# Bandsaw sled for circles and bowls



## dachalk921 (Jun 5, 2020)

Here is my home brew bandsaw sled food cutting circles and for making one board bowls. Is it over built most likely, do I feel like I can improve on it, yes I do.









Sent from my SM-A505U using Tapatalk


----------



## tomwilson74 (Aug 30, 2020)

What size blade do you use when cutting the circle?


----------



## dachalk921 (Jun 5, 2020)

tomwilson74 said:


> What size blade do you use when cutting the circle?


I have a 1/2" with 6TP, it leaves a rougher cut than I would like, will be looking for a better blade in the future. 
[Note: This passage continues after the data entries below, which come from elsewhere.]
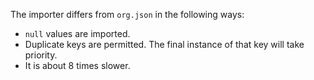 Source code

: The importer differs from `org.json` in the following ways:

* `null` values are imported.
* Duplicate keys are permitted. The final instance of that key will take
  priority.
* It is about 8 times slower. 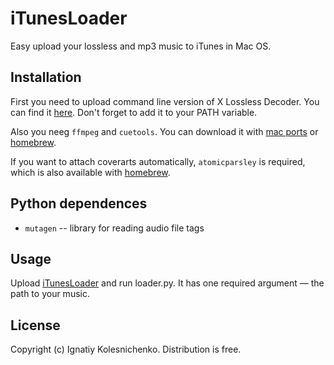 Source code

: iTunesLoader
============

Easy upload your lossless and mp3 music to iTunes in Mac OS.

Installation
------------

First you need to upload command line version of X Lossless Decoder.
You can find it [here](http://tmkk.pv.land.to/xld/index_e.html).
Don't forget to add it to your PATH variable.

Also you neeg `ffmpeg` and `cuetools`. You can download it with [mac ports](http://guide.macports.org/)
or [homebrew](http://mxcl.github.com/homebrew/).

If you want to attach coverarts automatically, `atomicparsley` is required, which is also available with
[homebrew](http://mxcl.github.com/homebrew/).


Python dependences
------------------

  * `mutagen` -- library for reading audio file tags

Usage
-----

Upload [iTunesLoader]() and run loader.py. It has one required argument — the path to your music.


License
-------

Copyright (c) Ignatiy Kolesnichenko. Distribution is free.
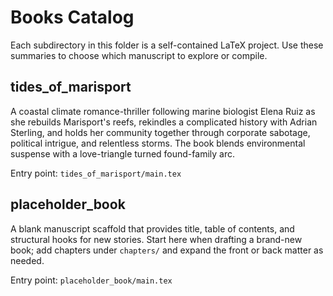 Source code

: # Books Catalog

Each subdirectory in this folder is a self-contained LaTeX project. Use these summaries to choose which manuscript to explore or compile.

## tides_of_marisport
A coastal climate romance-thriller following marine biologist Elena Ruiz as she rebuilds Marisport's reefs, rekindles a complicated history with Adrian Sterling, and holds her community together through corporate sabotage, political intrigue, and relentless storms. The book blends environmental suspense with a love-triangle turned found-family arc.

Entry point: `tides_of_marisport/main.tex`

## placeholder_book
A blank manuscript scaffold that provides title, table of contents, and structural hooks for new stories. Start here when drafting a brand-new book; add chapters under `chapters/` and expand the front or back matter as needed.

Entry point: `placeholder_book/main.tex`
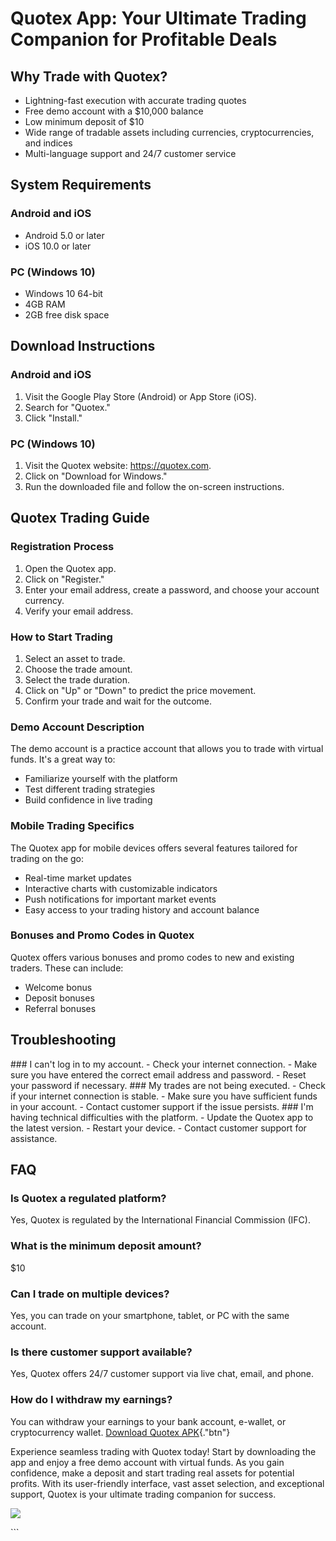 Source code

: # Quotex App: Your Ultimate Trading Companion for Profitable Deals

## Why Trade with Quotex?

-   Lightning-fast execution with accurate trading quotes
-   Free demo account with a \$10,000 balance
-   Low minimum deposit of \$10
-   Wide range of tradable assets including currencies,
    cryptocurrencies, and indices
-   Multi-language support and 24/7 customer service

## System Requirements

### Android and iOS

-   Android 5.0 or later
-   iOS 10.0 or later

### PC (Windows 10)

-   Windows 10 64-bit
-   4GB RAM
-   2GB free disk space

## Download Instructions

### Android and iOS

1.  Visit the Google Play Store (Android) or App Store (iOS).
2.  Search for "Quotex."
3.  Click "Install."

### PC (Windows 10)

1.  Visit the Quotex website: https://quotex.com.
2.  Click on "Download for Windows."
3.  Run the downloaded file and follow the on-screen instructions.

## Quotex Trading Guide

### Registration Process

1.  Open the Quotex app.
2.  Click on "Register."
3.  Enter your email address, create a password, and choose your account
    currency.
4.  Verify your email address.

### How to Start Trading

1.  Select an asset to trade.
2.  Choose the trade amount.
3.  Select the trade duration.
4.  Click on "Up" or "Down" to predict the price movement.
5.  Confirm your trade and wait for the outcome.

### Demo Account Description

The demo account is a practice account that allows you to trade with
virtual funds. It\'s a great way to:

-   Familiarize yourself with the platform
-   Test different trading strategies
-   Build confidence in live trading

### Mobile Trading Specifics

The Quotex app for mobile devices offers several features tailored for
trading on the go:

-   Real-time market updates
-   Interactive charts with customizable indicators
-   Push notifications for important market events
-   Easy access to your trading history and account balance

### Bonuses and Promo Codes in Quotex

Quotex offers various bonuses and promo codes to new and existing
traders. These can include:

-   Welcome bonus
-   Deposit bonuses
-   Referral bonuses

## Troubleshooting

\### I can\'t log in to my account. - Check your internet connection. -
Make sure you have entered the correct email address and password. -
Reset your password if necessary. \### My trades are not being
executed. - Check if your internet connection is stable. - Make sure you
have sufficient funds in your account. - Contact customer support if the
issue persists. \### I\'m having technical difficulties with the
platform. - Update the Quotex app to the latest version. - Restart your
device. - Contact customer support for assistance.

## FAQ

### Is Quotex a regulated platform?

Yes, Quotex is regulated by the International Financial Commission
(IFC).

### What is the minimum deposit amount?

\$10

### Can I trade on multiple devices?

Yes, you can trade on your smartphone, tablet, or PC with the same
account.

### Is there customer support available?

Yes, Quotex offers 24/7 customer support via live chat, email, and
phone.

### How do I withdraw my earnings?

You can withdraw your earnings to your bank account, e-wallet, or
cryptocurrency wallet. [Download Quotex
APK](\%22https://traff.sbs/quotexonelink\%22){."btn"}

Experience seamless trading with Quotex today! Start by downloading the
app and enjoy a free demo account with virtual funds. As you gain
confidence, make a deposit and start trading real assets for potential
profits. With its user-friendly interface, vast asset selection, and
exceptional support, Quotex is your ultimate trading companion for
success.

[![](https://static.quotex.io/files/5_en/300_250.jpg)](https://traff.sbs/brokerqxsignupf)

\`\`\`

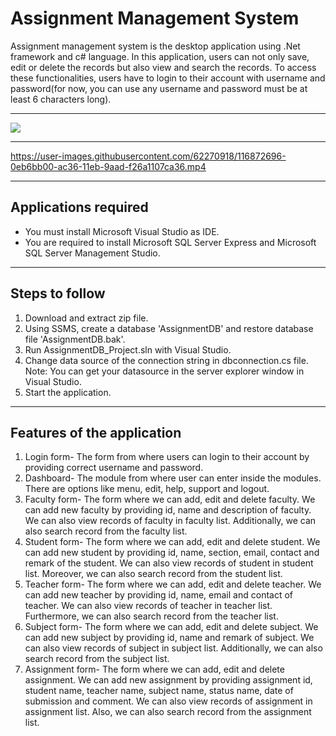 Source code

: # Assignment Management System

Assignment management system is the desktop application using .Net framework and c# language. In this application, users can not only save, edit or delete the records but also view and search the records. To access these functionalities, users have to login to their account with username and password(for now, you can use any username and password must be at least 6 characters long). 

---

![](login.PNG)

---

https://user-images.githubusercontent.com/62270918/116872696-0eb6bb00-ac36-11eb-9aad-f26a1107ca36.mp4

---

## Applications required

- You must install Microsoft Visual Studio as IDE.
- You are required to install Microsoft SQL Server Express and Microsoft SQL Server Management Studio.

---

## Steps to follow

1. Download and extract zip file.
2. Using SSMS, create a database 'AssignmentDB' and restore database file 'AssignmentDB.bak'.
3. Run AssignmentDB_Project.sln with Visual Studio.
4. Change data source of the connection string in dbconnection.cs file.
Note: You can get your datasource in the server explorer window in Visual Studio.
5. Start the application.

---

## Features of the application

1. Login form- The form from where users can login to their account by providing correct username and password.
2. Dashboard- The module from where user can enter inside the modules. There are options like menu, edit, help, support and logout.
3. Faculty form- The form where we can add, edit and delete faculty. We can add new faculty by providing id, name and description of faculty. We can also view records of faculty in faculty list. Additionally, we can also search record from the faculty list.
4. Student form- The form where we can add, edit and delete student. We can add new student by providing id, name, section, email, contact and remark of the student. We can also view records of student in student list. Moreover, we can also search record from the student list.
5. Teacher form- The form where we can add, edit and delete teacher. We can add new teacher by providing id, name, email and contact of teacher. We can also view records of teacher in teacher list. Furthermore, we can also search record from the teacher list.
6. Subject form- The form where we can add, edit and delete subject. We can add new subject by providing id, name and remark of subject. We can also view records of subject in subject list. Additionally, we can also search record from the subject list.
7. Assignment form- The form where we can add, edit and delete assignment. We can add new assignment by providing assignment id, student name, teacher name, subject name, status name, date of submission and comment. We can also view records of assignment in assignment list. Also, we can also search record from the assignment list. 
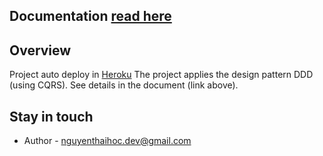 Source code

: 
## Documentation [read here](https://sotatek.notion.site/nest-cqrs-boilerplate-d3837f47619c44bbb4e680824aa9f665)
## Overview
Project auto deploy in [Heroku](https://sotatek-nest-cqrs.herokuapp.com/)
The project applies the design pattern DDD (using CQRS). See details in the document (link above).


## Stay in touch

- Author - nguyenthaihoc.dev@gmail.com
Sent from my SM-A505U using Tapatalk


----------



## Tony B (Jul 30, 2008)

I made similar jigs, just that I just put a screw in one of the unused holes to hold the sliding part stable. 
When I was making larger circles, I made a clamp-on extension table with one dropping leg. Just clamped my one-legged table to the band saw table. 
before walmart and everyone else started carrying circular pieces, they were all the rage for a while in the early 1980's. Decorators were putting the circle on top of anything they could find and just draped a large cloth over the top which hung down to the floor. Some cloths were circular and some were square. 
I do like the adjustment though. Nice touch


----------